### Data for the task

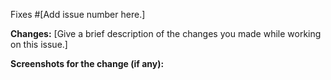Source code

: Fixes #[Add issue number here.]

**Changes:** [Give a brief description of the changes you made while working on this issue.]

**Screenshots for the change (if any):**
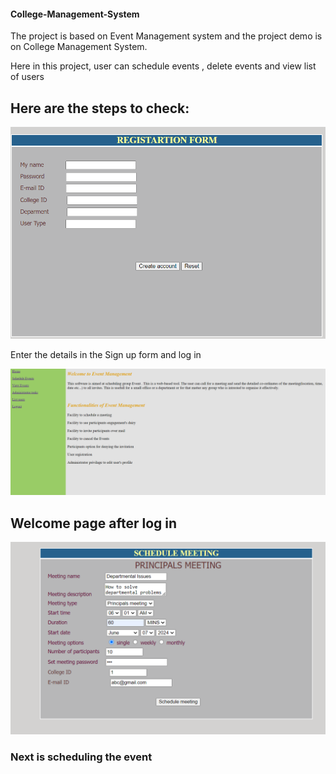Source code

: <h4> College-Management-System </h4> 

The project is based on Event Management system and the project demo is on College Management System.

Here in this project, user can schedule events , delete events and view list of users 


<h2>Here are the steps to check: </h2>



<img src="EventManagementSystem/Images/Registeration form.png ">

Enter the details in the Sign up form and log in



<img src="EventManagementSystem/Images/After log in.png">

<h2>Welcome page after log in</h2>


<img src="EventManagementSystem/Images/Event Scheduling.png">

<h3>Next is scheduling the event</h3>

######

__Problem description__: All lines in the data above from the one with "<h4> College-Management-System </h4>" through the one with "Enter the details" must be repeated exactly, and no others.

__Exercise result__:
: <h4> College-Management-System </h4> 

The project is based on Event Management system and the project demo is on College Management System.

Here in this project, user can schedule events , delete events and view list of users 


<h2>Here are the steps to check: </h2>



<img src="EventManagementSystem/Images/Registeration form.png ">

Enter the details in the Sign up form and log in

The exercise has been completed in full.